→ ASSIGNED TASK
Among the records that follow, count the lines with the string "begin"; report only that count.

<<<<

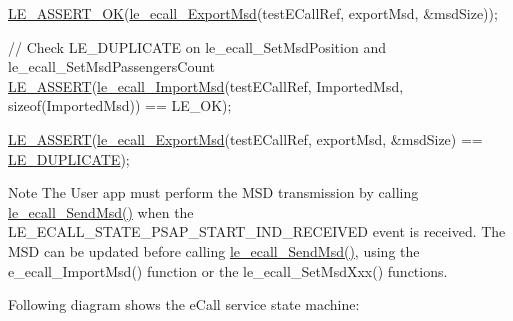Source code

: \begin{DoxyCodeInclude}
    \hyperlink{le__log_8h_a7cd2daa3d4af1de4d29e0eed95187484}{LE\_ASSERT\_OK}(\hyperlink{le__ecall__interface_8h_adc9610dae7a6ba87c064f8dd271a57b4}{le\_ecall\_ExportMsd}(testECallRef, exportMsd, &msdSize));

    \textcolor{comment}{// Check LE\_DUPLICATE on le\_ecall\_SetMsdPosition and le\_ecall\_SetMsdPassengersCount}
    \hyperlink{le__log_8h_ac0dbbef91dc0fed449d0092ff0557b39}{LE\_ASSERT}(\hyperlink{le__ecall__interface_8h_a7d8d8c1e1f49af2f6145836975d20aeb}{le\_ecall\_ImportMsd}(testECallRef, ImportedMsd, \textcolor{keyword}{sizeof}(ImportedMsd))
       == LE\_OK);

    \hyperlink{le__log_8h_ac0dbbef91dc0fed449d0092ff0557b39}{LE\_ASSERT}(\hyperlink{le__ecall__interface_8h_adc9610dae7a6ba87c064f8dd271a57b4}{le\_ecall\_ExportMsd}(testECallRef, exportMsd, &msdSize) == 
      \hyperlink{le__basics_8h_a1cca095ed6ebab24b57a636382a6c86cac26034778a666ee720b110c2fb1647ea}{LE\_DUPLICATE});
\end{DoxyCodeInclude}
 \begin{DoxyNote}{Note}
The User app must perform the M\+SD transmission by calling \hyperlink{le__ecall__interface_8h_a344e4c29208e576e81dda113f786529e}{le\+\_\+ecall\+\_\+\+Send\+Msd()} when the L\+E\+\_\+\+E\+C\+A\+L\+L\+\_\+\+S\+T\+A\+T\+E\+\_\+\+P\+S\+A\+P\+\_\+\+S\+T\+A\+R\+T\+\_\+\+I\+N\+D\+\_\+\+R\+E\+C\+E\+I\+V\+ED event is received. The M\+SD can be updated before calling \hyperlink{le__ecall__interface_8h_a344e4c29208e576e81dda113f786529e}{le\+\_\+ecall\+\_\+\+Send\+Msd()}, using the e\+\_\+ecall\+\_\+\+Import\+Msd() function or the le\+\_\+ecall\+\_\+\+Set\+Msd\+Xxx() functions.
\end{DoxyNote}
Following diagram shows the e\+Call service state machine\+:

>>>>

→ ANSWER SPACE
2